En effet, Madame LT avait terminé ses horaires de travail depuis deux minutes lorsqu'elle a chuté. La caisse fait alors savoir "qu'il n'y avait plus de lien de subordination avec son employeur", indique la Cour d'appel de Nancy. Après plusieurs allers-retours amiables entre la caisse et la plaignante, le recours de cette dernière pour être prise en charge est rejeté. Convaincue d'avoir subi un accident du travail, l'employée décide alors de saisir le pôle social du tribunal judiciaire de Nancy.
Cette dernière lui donne raison, en affirmant que "l'accident du 15 juin 2023 est un accident du travail devant être pris en charge". Énième rebondissement, cette fois, c'est la caisse qui décide de faire appel de cette décision ! Elle continue de se baser sur l'heure de l'accident pour refuser la prise en charge. En vain car la décision finale de la Cour d'appel de Nancy est une fois de plus en faveur de Madame LT.
Pour expliquer cette décision, la cour d'appel a d'ailleurs un motif peu banal. Elle se base sur l'honnêteté de la plaignante ! Celle-ci a déclaré justement ses horaires. Sous-entendu, elle n'a pas essayé de faire passer l'accident comme survenu sur ses heures de travail. "Cette position de la salariée, que la cour ne peut que louer, permet de caractériser la fiabilité de son récit et de confirmer son propos".
"Le certificat médical établi le jour même a été un élément décisif pour aboutir à cette décision, car rien d'autre ne peut corroborer son propos", nous confie par ailleurs Me Fabien Duffit-Dalloz, avocat au barreau de Lyon spécialisé en contentieux du droit du travail et de la sécurité sociale.
Le spécialiste rappelle par ailleurs que de plus en plus d'accidents du travail survenus en télétravail arrivent devant la cour d'appel. Mais selon lui, il est particulier de les défendre, fautes de preuves. "C'est toute la difficulté et c'est pour cela que les juges sont assez souples et moins exigeants sur la charge de la preuve", explique-t-il.
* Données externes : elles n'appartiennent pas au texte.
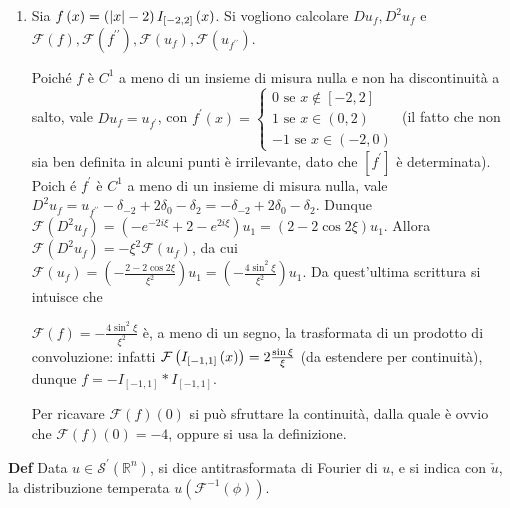 \documentclass{article}
\begin{document}
\begin{enumerate}
\item Sia $f\left( x\right) =\left( \left\vert x\right\vert -2\right) I_{%
\left[ -2,2\right] }\left( x\right) $. Si vogliono calcolare $%
Du_{f},D^{2}u_{f}$ e $\mathcal{F}\left( f\right) ,\mathcal{F}\left(
f^{\prime \prime }\right) ,\mathcal{F}\left( u_{f}\right) ,\mathcal{F}\left(
u_{f^{\prime \prime }}\right) $.

Poich\'{e} $f$ \`{e} $C^{1}$ a meno di un insieme di misura nulla e non ha
discontinuit\`{a} a salto, vale $Du_{f}=u_{f^{\prime }}$, con $f^{\prime
}\left( x\right) =\left\{ 
\begin{array}{c}
0\text{ se }x\not\in \left[ -2,2\right] \\ 
1\text{ se }x\in \left( 0,2\right) \\ 
-1\text{ se }x\in \left( -2,0\right)%
\end{array}%
\right. $ (il fatto che non sia ben definita in alcuni punti \`{e}
irrilevante, dato che $\left[ f^{\prime }\right] $ \`{e} determinata). Poich%
\'{e} $f^{\prime }$ \`{e} $C^{1}$ a meno di un insieme di misura nulla, vale 
$D^{2}u_{f}=u_{f^{\prime \prime }}-\delta _{-2}+2\delta _{0}-\delta
_{2}=-\delta _{-2}+2\delta _{0}-\delta _{2}$. Dunque $\mathcal{F}\left(
D^{2}u_{f}\right) =\left( -e^{-2i\xi }+2-e^{2i\xi }\right) u_{1}=\left(
2-2\cos 2\xi \right) u_{1}$. Allora $\mathcal{F}\left( D^{2}u_{f}\right)
=-\xi ^{2}\mathcal{F}\left( u_{f}\right) $, da cui $\mathcal{F}\left(
u_{f}\right) =\left( -\frac{2-2\cos 2\xi }{\xi ^{2}}\right) u_{1}=\left( -%
\frac{4\sin ^{2}\xi }{\xi ^{2}}\right) u_{1}$. Da quest'ultima scrittura si
intuisce che

$\mathcal{F}\left( f\right) =-\frac{4\sin ^{2}\xi }{\xi ^{2}}$ \`{e}, a meno
di un segno, la trasformata di un prodotto di convoluzione: infatti $%
\mathcal{F}\left( I_{\left[ -1,1\right] }\left( x\right) \right) =2\frac{%
\sin \xi }{\xi }$ (da estendere per continuit\`{a}), dunque $f=-I_{\left[
-1,1\right] }\ast I_{\left[ -1,1\right] }$.

Per ricavare $\mathcal{F}\left( f\right) \left( 0\right) $ si pu\`{o}
sfruttare la continuit\`{a}, dalla quale \`{e} ovvio che $\mathcal{F}\left(
f\right) \left( 0\right) =-4$, oppure si usa la definizione.
\end{enumerate}

\textbf{Def} Data $u\in \mathcal{S}^{\prime }\left( 
\mathbb{R}
^{n}\right) $, si dice antitrasformata di Fourier di $u$, e si indica con $%
\check{u}$, la distribuzione temperata $u\left( \mathcal{F}^{-1}\left( \phi
\right) \right) $.
\end{document}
Pour prendre leur décision, ils ne peuvent généralement pas s'appuyer sur des témoignages d'entourage, puisque le travailleur est souvent seul chez lui. "Ils sont donc sensibles à la cohérence du récit. Dans ce cas, ils ont vérifié que les lésions de la plaignante étaient bien compatibles et cohérentes avec son récit de l'accident", indique-t-il.
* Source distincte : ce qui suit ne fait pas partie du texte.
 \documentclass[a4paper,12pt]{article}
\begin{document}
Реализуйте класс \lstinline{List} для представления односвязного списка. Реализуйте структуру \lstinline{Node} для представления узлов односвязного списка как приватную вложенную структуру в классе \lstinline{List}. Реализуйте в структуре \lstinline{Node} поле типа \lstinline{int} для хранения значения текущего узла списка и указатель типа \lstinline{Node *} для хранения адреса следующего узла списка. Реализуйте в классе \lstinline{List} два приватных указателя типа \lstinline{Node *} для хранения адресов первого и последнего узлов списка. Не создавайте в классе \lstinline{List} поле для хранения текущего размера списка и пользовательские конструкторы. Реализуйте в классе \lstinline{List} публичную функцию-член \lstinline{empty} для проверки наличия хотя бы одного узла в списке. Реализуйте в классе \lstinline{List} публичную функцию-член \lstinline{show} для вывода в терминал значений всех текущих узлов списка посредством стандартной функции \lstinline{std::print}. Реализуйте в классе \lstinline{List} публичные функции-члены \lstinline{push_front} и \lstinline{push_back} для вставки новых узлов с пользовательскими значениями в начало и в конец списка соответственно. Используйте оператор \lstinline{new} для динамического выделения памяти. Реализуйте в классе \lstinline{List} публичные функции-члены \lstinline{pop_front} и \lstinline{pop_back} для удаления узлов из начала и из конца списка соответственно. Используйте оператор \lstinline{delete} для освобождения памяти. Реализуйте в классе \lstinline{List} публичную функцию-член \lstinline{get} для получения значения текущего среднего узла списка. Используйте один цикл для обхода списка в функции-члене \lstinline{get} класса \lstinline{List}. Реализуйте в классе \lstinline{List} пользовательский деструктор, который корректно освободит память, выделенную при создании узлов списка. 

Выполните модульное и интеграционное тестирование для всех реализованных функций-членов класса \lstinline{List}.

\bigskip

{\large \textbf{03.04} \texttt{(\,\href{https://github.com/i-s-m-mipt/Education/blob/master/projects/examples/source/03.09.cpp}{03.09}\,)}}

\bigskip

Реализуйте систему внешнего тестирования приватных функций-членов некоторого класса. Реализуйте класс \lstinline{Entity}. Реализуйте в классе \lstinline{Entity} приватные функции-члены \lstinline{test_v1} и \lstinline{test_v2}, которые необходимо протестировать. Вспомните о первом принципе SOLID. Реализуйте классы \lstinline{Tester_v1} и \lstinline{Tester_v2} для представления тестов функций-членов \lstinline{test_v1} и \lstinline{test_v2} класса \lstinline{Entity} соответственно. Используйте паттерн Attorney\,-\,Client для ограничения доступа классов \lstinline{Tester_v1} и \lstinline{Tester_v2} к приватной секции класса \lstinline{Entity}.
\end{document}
Mais attention, une telle affaire aurait très bien pu conduire à une solution contraire si elle avait été portée devant une autre Cour composée de magistrats différents. Ici, les juges ont surtout été sensibles à la bonne foi de la salariée, à la cohérence de son récit et au fait qu'elle s'est rendue le jour même chez son médecin", prévient Me Fabien Duffit-Dalloz. "Cela relève d'une appréciation souveraine, par les juges, des faits qui leur étaient soumis mais on n'est pas dans une analyse strictement juridique".